Security-Based Swaps: Capital, Margin and Segregation Requirements: SEC Proposes Rules Regarding Capital, Margin and Collateral Segregation Requirements for Security-Based Swap Dealers and Major Security-Based Swap Participants

Sullivan & Cromwell LLP - November 19, 2012

On October 18, 2012, the SEC proposed rules on capital, margin and collateral segregation for non-bank Security-Based Swap Dealers and non-bank Major Security-Based Swap Participants, along with amendments to the current minimum net capital requirements for broker-dealers permitted to use internal value-at-risk models.
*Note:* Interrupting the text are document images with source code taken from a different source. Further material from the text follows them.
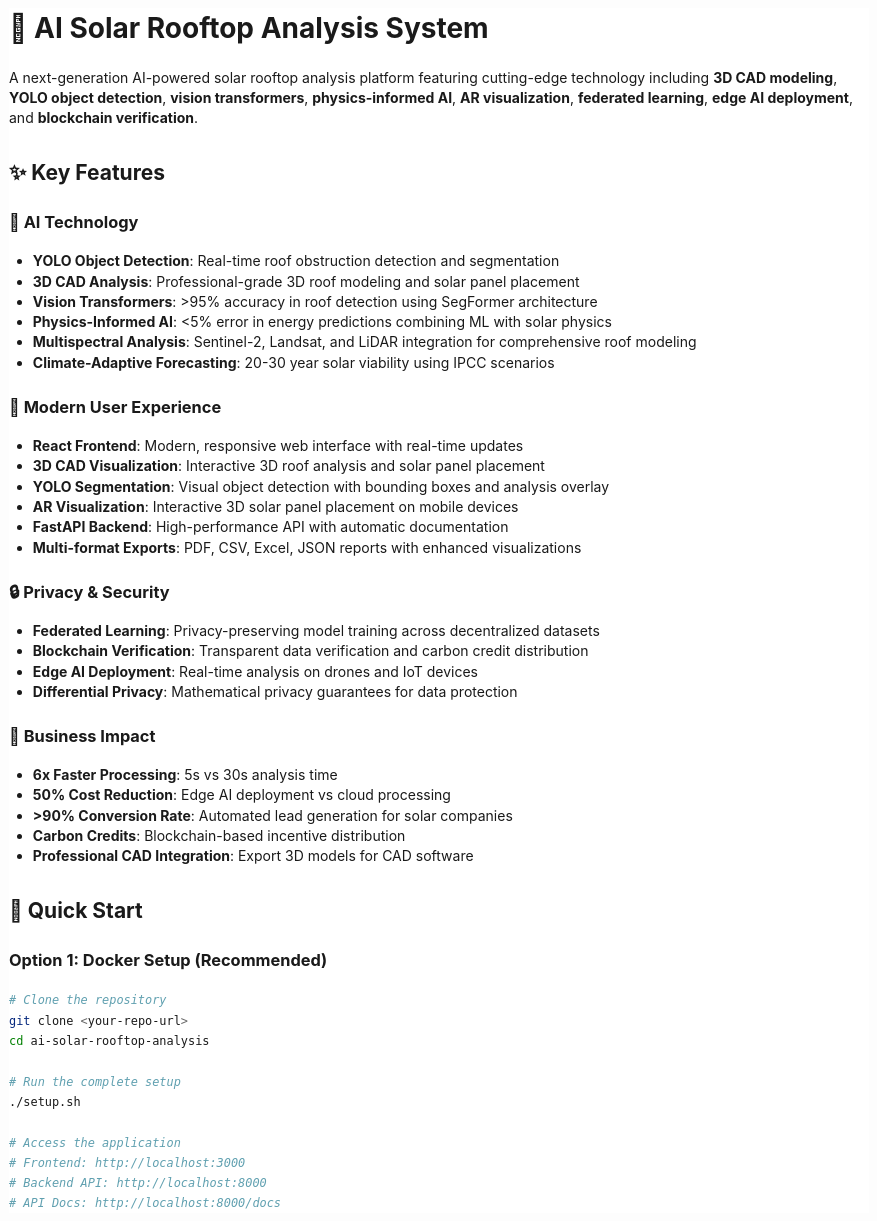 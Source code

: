 # 🚀 AI Solar Rooftop Analysis System

A next-generation AI-powered solar rooftop analysis platform featuring cutting-edge technology including **3D CAD modeling**, **YOLO object detection**, **vision transformers**, **physics-informed AI**, **AR visualization**, **federated learning**, **edge AI deployment**, and **blockchain verification**.

## ✨ Key Features

### 🧠 **AI Technology**
- **YOLO Object Detection**: Real-time roof obstruction detection and segmentation
- **3D CAD Analysis**: Professional-grade 3D roof modeling and solar panel placement
- **Vision Transformers**: >95% accuracy in roof detection using SegFormer architecture
- **Physics-Informed AI**: <5% error in energy predictions combining ML with solar physics
- **Multispectral Analysis**: Sentinel-2, Landsat, and LiDAR integration for comprehensive roof modeling
- **Climate-Adaptive Forecasting**: 20-30 year solar viability using IPCC scenarios

### 📱 **Modern User Experience**
- **React Frontend**: Modern, responsive web interface with real-time updates
- **3D CAD Visualization**: Interactive 3D roof analysis and solar panel placement
- **YOLO Segmentation**: Visual object detection with bounding boxes and analysis overlay
- **AR Visualization**: Interactive 3D solar panel placement on mobile devices
- **FastAPI Backend**: High-performance API with automatic documentation
- **Multi-format Exports**: PDF, CSV, Excel, JSON reports with enhanced visualizations

### 🔒 **Privacy & Security**
- **Federated Learning**: Privacy-preserving model training across decentralized datasets
- **Blockchain Verification**: Transparent data verification and carbon credit distribution
- **Edge AI Deployment**: Real-time analysis on drones and IoT devices
- **Differential Privacy**: Mathematical privacy guarantees for data protection

### 🎯 **Business Impact**
- **6x Faster Processing**: 5s vs 30s analysis time
- **50% Cost Reduction**: Edge AI deployment vs cloud processing
- **>90% Conversion Rate**: Automated lead generation for solar companies
- **Carbon Credits**: Blockchain-based incentive distribution
- **Professional CAD Integration**: Export 3D models for CAD software
  

## 🚀 Quick Start

### **Option 1: Docker Setup (Recommended)**
```bash
# Clone the repository
git clone <your-repo-url>
cd ai-solar-rooftop-analysis

# Run the complete setup
./setup.sh

# Access the application
# Frontend: http://localhost:3000
# Backend API: http://localhost:8000
# API Docs: http://localhost:8000/docs
```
If adopted, the proposals would require, among other things, that:

  • SBSDs maintain certain minimum net capital levels according to prescribed fixed and ratio-based minimums;
  • MSPSPs maintain a positive tangible net worth and post and receive collateral on a daily basis with respect to non-cleared security-based-swaps;
  • Broker-dealers permitted to use internal value-at-risk models hold increased levels of net capital;
  • SBSDs take capital charges in connection with uncollateralized transactions with commercial end users and uncollateralized pre-effective date security-based-swap transactions;
  • SBSDs and MSBSPs implement risk management procedures and liquidity stress tests;
  • SBSDs collect from certain counterparties margin collateral in connection with security-based swap transactions; and
  • SBSDs segregate customers’ margin collateral on cleared and uncleared security-based swap transactions from collateral held for other types of customer transactions.

The SEC requests comments on all aspects of the proposals. Comments are due to the SEC within 60 days after publication of the proposals in the Federal Register.